And just a follow-up, John, can you quantify the effect of this inflationary environment in the productivity? I mean by our math, it would be something like a $0.10 benefit to the quarter, because of lower commodities and the normal productivity that the Company produces. Is that about the right neighborhood to be in?
Let me share a few numbers; I haven’t converted them all at cents yet. But I think productivity was about $30 million in the Consumer segment. Net inflation or net deflation altogether was about $20 million. Additionally, we are comparing against a $20 million impact we experienced last third quarter due to the derivative issue that you may remember. So, those are the main factors influencing the cost of goods sold. That’s why it falls within that range.
Operator
Next, we have J.P. Morgan’s Ken Goldman.
I apologize for continuing along the same line, but if your margin increases year-on-year in the fourth quarter, you're looking at around $400 million in operating income. I’m unsure about your sales projections unless they take a significant hit. This suggests an earnings per share figure that is considerably higher than your guidance. So my question is, while you haven’t shared EPS guidance for the year, I believe it's crucial to gain insight into your thoughts regarding this item. We are estimating the year's operating income to be in the mid $1.5 billion range. Is that a reasonable estimate or am I completely off?
You’re probably not way off, Ken.
Okay. Okay. Shifting topics, Sean, I believe all my colleagues have had similar conversations with investors regarding the spin-off of Lamb Weston. From my perspective, most investors I've talked to would prefer selling the business rather than spinning it off. I might not be speaking with the right individuals, and I'm unsure if there are any actual buyers interested. So, this might be a moot question, but to what extent are you experiencing any pressure from your largest shareholders to potentially monetize Lamb in a different manner?
Well, I think we’ve talked about this quite a bit, Ken. And from the beginning and as always, our focus is on maximizing value. And as we think about maximizing value, you should expect that we’re going to consider just about every option that you can dream up and then we will add into the analysis all the information we know about our business and all the information we know about whether or not somebody’s an interested party. And our conclusion, as a management team and a Board, having looked at our options is that the spin is clearly the best way to maximize value here. And that’s our goal. All of this has been considered.
Operator
And we’ll move now to Matthew Grainger with Morgan Stanley.

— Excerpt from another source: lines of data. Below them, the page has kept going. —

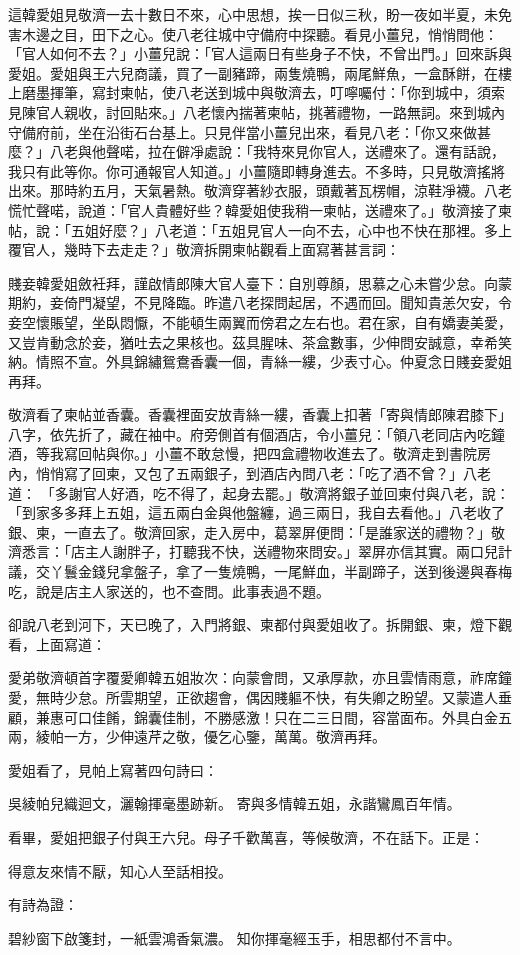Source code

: 這韓愛姐見敬濟一去十數日不來，心中思想，挨一日似三秋，盼一夜如半夏，未免害木邊之目，田下之心。使八老往城中守備府中探聽。看見小薑兒，悄悄問他： 「官人如何不去？」小薑兒說：「官人這兩日有些身子不快，不曾出門。」回來訴與愛姐。愛姐與王六兒商議，買了一副豬蹄，兩隻燒鴨，兩尾鮮魚，一盒酥餅，在樓上磨墨揮筆，寫封柬帖，使八老送到城中與敬濟去，叮嚀囑付：「你到城中，須索見陳官人親收，討回貼來。」八老懷內揣著柬帖，挑著禮物，一路無詞。來到城內守備府前，坐在沿街石台基上。只見伴當小薑兒出來，看見八老：「你又來做甚麼？」八老與他聲喏，拉在僻凈處說：「我特來見你官人，送禮來了。還有話說，我只有此等你。你可通報官人知道。」小薑隨即轉身進去。不多時，只見敬濟搖將出來。那時約五月，天氣暑熱。敬濟穿著紗衣服，頭戴著瓦楞帽，涼鞋凈襪。八老慌忙聲喏，說道：「官人貴體好些？韓愛姐使我稍一柬帖，送禮來了。」敬濟接了柬帖，說：「五姐好麼？」八老道：「五姐見官人一向不去，心中也不快在那裡。多上覆官人，幾時下去走走？」敬濟拆開柬帖觀看上面寫著甚言詞：

賤妾韓愛姐斂衽拜，謹啟情郎陳大官人臺下：自別尊顏，思慕之心未嘗少怠。向蒙期約，妾倚門凝望，不見降臨。昨遣八老探問起居，不遇而回。聞知貴恙欠安，令妾空懷賬望，坐臥悶懨，不能頓生兩翼而傍君之左右也。君在家，自有嬌妻美愛，又豈肯動念於妾，猶吐去之果核也。茲具腥味、茶盒數事，少伸問安誠意，幸希笑納。情照不宣。外具錦繡鴛鴦香囊一個，青絲一縷，少表寸心。仲夏念日賤妾愛姐再拜。

敬濟看了柬帖並香囊。香囊裡面安放青絲一縷，香囊上扣著「寄與情郎陳君膝下」八字，依先折了，藏在袖中。府旁側首有個酒店，令小薑兒：「領八老同店內吃鐘酒，等我寫回帖與你。」小薑不敢怠慢，把四盒禮物收進去了。敬濟走到書院房內，悄悄寫了回柬，又包了五兩銀子，到酒店內問八老：「吃了酒不曾？」八老道： 「多謝官人好酒，吃不得了，起身去罷。」敬濟將銀子並回柬付與八老，說：「到家多多拜上五姐，這五兩白金與他盤纏，過三兩日，我自去看他。」八老收了銀、柬，一直去了。敬濟回家，走入房中，葛翠屏便問：「是誰家送的禮物？」敬濟悉言：「店主人謝胖子，打聽我不快，送禮物來問安。」翠屏亦信其實。兩口兒計議，交丫鬟金錢兒拿盤子，拿了一隻燒鴨，一尾鮮血，半副蹄子，送到後邊與春梅吃，說是店主人家送的，也不查問。此事表過不題。

卻說八老到河下，天已晚了，入門將銀、柬都付與愛姐收了。拆開銀、柬，燈下觀看，上面寫道：

愛弟敬濟頓首字覆愛卿韓五姐妝次：向蒙會問，又承厚款，亦且雲情雨意，祚席鐘愛，無時少怠。所雲期望，正欲趨會，偶因賤軀不快，有失卿之盼望。又蒙遣人垂顧，兼惠可口佳餚，錦囊佳制，不勝感激！只在二三日間，容當面布。外具白金五兩，綾帕一方，少伸遠芹之敬，優乞心鑒，萬萬。敬濟再拜。

愛姐看了，見帕上寫著四句詩曰：

吳綾帕兒織迴文，灑翰揮毫墨跡新。
寄與多情韓五姐，永諧鸞鳳百年情。

看畢，愛姐把銀子付與王六兒。母子千歡萬喜，等候敬濟，不在話下。正是：

得意友來情不厭，知心人至話相投。

有詩為證：

碧紗窗下啟箋封，一紙雲鴻香氣濃。
知你揮毫經玉手，相思都付不言中。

Hi. Good morning, everyone. And Chris, best of luck to you as well.
Thanks, Matthew.
So, I guess one follow-up just on Lamb Weston, I mean the magnitude of top-line growth in the Commercial Foods segment was surprising, even with the benefit of lapping the port disruption last year. Could you remind us whether those tailwinds will continue a bit further into the fourth quarter? And then in terms of your comments on improving international demand, can you elaborate a bit on where you are seeing improvement and how sustainable you think that might be?
Sure Matthew, this is Tom Werner. I will tell you a couple of things, as you think about our Commercial segment. The good news is across all of our business units in the Commercial segment, we grew year-over-year. So, while Lamb Weston was obviously disproportionately, a lion’s share of that, the rest of the operating units performed well as well. I think in terms of capturing international growth and domestic growth, the business, as I’ve said before, is well-positioned. We’re aligned with the great customer base across both North America domestic and international. We feel good about the momentum we have in the business through the first three quarters and we see this momentum carrying into Q4 and into fiscal ‘17. So, we feel great about the business. It’s a fantastic business; it’s performed great this year; and we expect that to continue going forward.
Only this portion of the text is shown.